YOUR GOAL.
Your answer must consist of exactly the lines below, starting with the line with "- Refine styles" and going on through the line with "- Upgrade to", and nothing else.

AVAILABLE DATA.
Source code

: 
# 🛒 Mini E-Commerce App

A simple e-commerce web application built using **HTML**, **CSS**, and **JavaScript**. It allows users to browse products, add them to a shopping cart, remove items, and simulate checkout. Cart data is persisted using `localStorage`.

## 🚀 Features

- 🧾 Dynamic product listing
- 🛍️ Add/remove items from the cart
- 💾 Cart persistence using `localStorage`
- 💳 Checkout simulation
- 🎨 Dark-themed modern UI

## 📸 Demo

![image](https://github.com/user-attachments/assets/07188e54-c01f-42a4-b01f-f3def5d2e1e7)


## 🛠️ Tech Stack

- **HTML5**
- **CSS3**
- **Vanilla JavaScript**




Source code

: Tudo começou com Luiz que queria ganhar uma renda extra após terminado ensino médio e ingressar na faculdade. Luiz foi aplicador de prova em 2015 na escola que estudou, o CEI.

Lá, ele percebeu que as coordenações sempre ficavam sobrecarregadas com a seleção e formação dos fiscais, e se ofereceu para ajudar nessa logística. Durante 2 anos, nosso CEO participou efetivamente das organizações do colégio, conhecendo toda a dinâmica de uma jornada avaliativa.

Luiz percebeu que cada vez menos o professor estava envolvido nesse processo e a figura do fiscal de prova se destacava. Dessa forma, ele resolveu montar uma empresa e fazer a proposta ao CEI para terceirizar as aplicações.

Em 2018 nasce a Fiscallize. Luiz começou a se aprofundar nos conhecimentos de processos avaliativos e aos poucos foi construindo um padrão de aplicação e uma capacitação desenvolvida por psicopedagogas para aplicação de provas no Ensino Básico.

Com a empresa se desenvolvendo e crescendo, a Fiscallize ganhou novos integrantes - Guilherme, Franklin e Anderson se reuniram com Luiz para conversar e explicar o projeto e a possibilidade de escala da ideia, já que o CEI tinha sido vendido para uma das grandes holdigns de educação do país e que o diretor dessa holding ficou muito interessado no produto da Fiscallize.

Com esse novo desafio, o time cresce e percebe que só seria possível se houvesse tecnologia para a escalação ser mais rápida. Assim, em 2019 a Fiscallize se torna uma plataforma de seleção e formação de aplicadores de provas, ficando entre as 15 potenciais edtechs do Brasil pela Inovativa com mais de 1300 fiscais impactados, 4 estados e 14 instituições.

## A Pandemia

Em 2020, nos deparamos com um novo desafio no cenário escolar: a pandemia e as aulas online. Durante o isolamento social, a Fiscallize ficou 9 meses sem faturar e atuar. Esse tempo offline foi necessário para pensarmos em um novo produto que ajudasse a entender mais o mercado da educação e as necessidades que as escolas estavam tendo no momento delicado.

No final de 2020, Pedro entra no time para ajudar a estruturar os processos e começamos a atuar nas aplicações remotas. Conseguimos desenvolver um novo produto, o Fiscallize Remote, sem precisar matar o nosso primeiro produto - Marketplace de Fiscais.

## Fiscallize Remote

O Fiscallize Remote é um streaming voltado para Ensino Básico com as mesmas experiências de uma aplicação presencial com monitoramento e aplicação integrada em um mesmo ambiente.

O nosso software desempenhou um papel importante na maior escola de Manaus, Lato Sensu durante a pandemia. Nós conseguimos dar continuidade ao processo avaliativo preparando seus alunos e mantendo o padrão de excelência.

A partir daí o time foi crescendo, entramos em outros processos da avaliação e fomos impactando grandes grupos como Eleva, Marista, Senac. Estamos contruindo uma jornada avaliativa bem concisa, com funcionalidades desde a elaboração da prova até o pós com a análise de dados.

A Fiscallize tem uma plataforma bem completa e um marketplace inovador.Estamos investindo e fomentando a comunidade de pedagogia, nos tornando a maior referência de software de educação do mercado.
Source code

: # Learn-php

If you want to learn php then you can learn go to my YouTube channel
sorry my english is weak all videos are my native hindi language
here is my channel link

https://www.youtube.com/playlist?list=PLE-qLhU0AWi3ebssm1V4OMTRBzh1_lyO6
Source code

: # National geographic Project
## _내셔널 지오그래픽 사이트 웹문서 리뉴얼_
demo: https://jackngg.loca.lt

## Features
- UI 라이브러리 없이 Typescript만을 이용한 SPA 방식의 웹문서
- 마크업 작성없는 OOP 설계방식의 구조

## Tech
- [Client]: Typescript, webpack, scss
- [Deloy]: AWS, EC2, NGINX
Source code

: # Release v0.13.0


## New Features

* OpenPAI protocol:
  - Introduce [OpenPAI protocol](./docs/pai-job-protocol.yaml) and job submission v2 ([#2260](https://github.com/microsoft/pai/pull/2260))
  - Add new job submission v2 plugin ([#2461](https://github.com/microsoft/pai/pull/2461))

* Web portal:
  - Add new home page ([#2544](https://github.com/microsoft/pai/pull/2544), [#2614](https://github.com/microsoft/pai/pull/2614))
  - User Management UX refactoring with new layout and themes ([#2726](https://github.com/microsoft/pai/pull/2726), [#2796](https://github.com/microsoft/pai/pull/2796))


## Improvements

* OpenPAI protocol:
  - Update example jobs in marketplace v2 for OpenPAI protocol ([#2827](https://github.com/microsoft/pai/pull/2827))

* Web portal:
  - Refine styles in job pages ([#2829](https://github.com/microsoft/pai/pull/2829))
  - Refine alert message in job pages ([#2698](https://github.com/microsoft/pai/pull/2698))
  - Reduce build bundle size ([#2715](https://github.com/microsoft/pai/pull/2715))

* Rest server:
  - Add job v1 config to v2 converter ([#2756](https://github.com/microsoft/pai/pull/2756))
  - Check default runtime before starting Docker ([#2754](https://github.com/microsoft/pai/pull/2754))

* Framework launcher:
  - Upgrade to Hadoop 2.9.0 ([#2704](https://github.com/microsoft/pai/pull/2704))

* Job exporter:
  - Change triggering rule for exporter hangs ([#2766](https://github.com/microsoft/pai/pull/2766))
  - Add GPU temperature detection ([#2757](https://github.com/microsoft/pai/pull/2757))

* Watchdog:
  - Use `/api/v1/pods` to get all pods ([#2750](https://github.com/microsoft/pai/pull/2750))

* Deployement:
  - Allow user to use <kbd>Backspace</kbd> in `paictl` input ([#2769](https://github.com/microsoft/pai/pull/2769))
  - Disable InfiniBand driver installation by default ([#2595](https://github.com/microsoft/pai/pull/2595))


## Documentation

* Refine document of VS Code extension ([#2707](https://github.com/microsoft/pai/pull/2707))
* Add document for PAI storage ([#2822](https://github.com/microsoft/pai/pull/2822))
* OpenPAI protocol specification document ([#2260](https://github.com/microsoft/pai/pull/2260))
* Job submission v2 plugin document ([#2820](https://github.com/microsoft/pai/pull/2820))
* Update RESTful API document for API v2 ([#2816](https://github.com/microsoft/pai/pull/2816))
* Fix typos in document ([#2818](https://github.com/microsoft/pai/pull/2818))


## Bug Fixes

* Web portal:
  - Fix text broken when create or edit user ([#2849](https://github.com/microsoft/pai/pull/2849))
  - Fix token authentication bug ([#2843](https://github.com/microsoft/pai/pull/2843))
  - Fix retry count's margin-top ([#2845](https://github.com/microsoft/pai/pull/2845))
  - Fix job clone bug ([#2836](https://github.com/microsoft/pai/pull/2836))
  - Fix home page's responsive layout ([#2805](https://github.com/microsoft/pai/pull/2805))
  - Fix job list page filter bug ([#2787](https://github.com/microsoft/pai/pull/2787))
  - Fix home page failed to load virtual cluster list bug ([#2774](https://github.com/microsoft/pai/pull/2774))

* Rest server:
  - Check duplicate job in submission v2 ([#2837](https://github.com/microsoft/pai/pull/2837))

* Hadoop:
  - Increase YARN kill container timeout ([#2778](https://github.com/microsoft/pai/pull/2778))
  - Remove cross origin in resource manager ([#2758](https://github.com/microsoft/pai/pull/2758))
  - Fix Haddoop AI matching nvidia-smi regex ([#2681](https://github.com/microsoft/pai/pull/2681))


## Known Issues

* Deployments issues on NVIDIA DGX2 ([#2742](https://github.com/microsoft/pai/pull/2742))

ANSWER BOX.
  - Refine styles in job pages ([#2829](https://github.com/microsoft/pai/pull/2829))
  - Refine alert message in job pages ([#2698](https://github.com/microsoft/pai/pull/2698))
  - Reduce build bundle size ([#2715](https://github.com/microsoft/pai/pull/2715))

* Rest server:
  - Add job v1 config to v2 converter ([#2756](https://github.com/microsoft/pai/pull/2756))
  - Check default runtime before starting Docker ([#2754](https://github.com/microsoft/pai/pull/2754))

* Framework launcher:
  - Upgrade to Hadoop 2.9.0 ([#2704](https://github.com/microsoft/pai/pull/2704))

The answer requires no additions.